Core Principles
These principles govern every piece of content on this site.
1. Production-First Security
Every recommendation must be safe to apply to a running system. Staged rollout paths, rollback procedures, and clear preconditions. A hardening guide that requires a maintenance window for every change is a hardening guide that never gets applied.
2. Minimal Attack Surface
Remove what you do not need before hardening what remains. Disable unused services, close unnecessary ports, strip unneeded binaries. The most secure code is code that does not exist.
3. Performance-Aware Hardening
Security controls have runtime costs. We quantify them. TLS inspection adds latency. Syscall filtering adds overhead. Audit logging consumes disk I/O. You make informed trade-offs for your workload profile.

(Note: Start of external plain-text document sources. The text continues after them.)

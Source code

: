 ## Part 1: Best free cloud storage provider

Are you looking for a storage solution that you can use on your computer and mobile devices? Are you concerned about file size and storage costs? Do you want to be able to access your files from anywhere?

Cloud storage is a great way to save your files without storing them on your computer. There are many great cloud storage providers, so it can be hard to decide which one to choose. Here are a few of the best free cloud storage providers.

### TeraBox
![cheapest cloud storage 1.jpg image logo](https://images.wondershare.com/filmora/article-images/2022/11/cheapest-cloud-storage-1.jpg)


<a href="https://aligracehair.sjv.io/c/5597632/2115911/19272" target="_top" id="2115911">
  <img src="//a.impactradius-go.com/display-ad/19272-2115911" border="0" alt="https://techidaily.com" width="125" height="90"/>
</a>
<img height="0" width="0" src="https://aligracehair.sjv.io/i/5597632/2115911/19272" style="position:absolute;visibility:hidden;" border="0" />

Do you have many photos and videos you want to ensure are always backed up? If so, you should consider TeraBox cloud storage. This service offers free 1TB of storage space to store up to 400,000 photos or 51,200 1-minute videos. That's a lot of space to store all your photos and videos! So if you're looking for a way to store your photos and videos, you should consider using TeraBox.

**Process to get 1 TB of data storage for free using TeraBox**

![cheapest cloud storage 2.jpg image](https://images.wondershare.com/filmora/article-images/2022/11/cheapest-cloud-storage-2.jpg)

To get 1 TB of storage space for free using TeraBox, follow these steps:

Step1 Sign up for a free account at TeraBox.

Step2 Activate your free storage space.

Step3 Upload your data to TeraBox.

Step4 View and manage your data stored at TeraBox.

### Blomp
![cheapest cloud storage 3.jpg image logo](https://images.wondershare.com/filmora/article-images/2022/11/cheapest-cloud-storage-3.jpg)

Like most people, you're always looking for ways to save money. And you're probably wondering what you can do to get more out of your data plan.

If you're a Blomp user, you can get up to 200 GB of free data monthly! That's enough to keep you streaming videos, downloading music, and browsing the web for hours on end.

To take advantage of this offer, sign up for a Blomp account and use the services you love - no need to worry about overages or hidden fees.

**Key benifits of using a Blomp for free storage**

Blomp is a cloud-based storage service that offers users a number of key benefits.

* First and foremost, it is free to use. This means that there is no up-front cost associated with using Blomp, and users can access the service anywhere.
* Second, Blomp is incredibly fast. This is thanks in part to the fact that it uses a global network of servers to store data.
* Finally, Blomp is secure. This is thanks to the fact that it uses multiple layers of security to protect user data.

4. Observability as a Security Primitive
Prevention without detection is incomplete. Every hardening measure produces observable signals (logs, metrics, or traces) that confirm the control is active and functioning. If you cannot tell whether a security control is working, it is not working.
5. Deterministic Configurations
Ambiguity is the enemy of security. Configurations are explicit, reproducible, and version-controllable. No “it depends” without defined constraints. No “adjust to taste” without specifying the variables and their valid ranges.
6. Defence in Depth Through Layers, Not Duplication
Multiple layers of security are valuable only when each layer addresses a distinct failure mode. Running three WAFs in series is not defence in depth; it is operational overhead. Each control has a clear, non-overlapping purpose.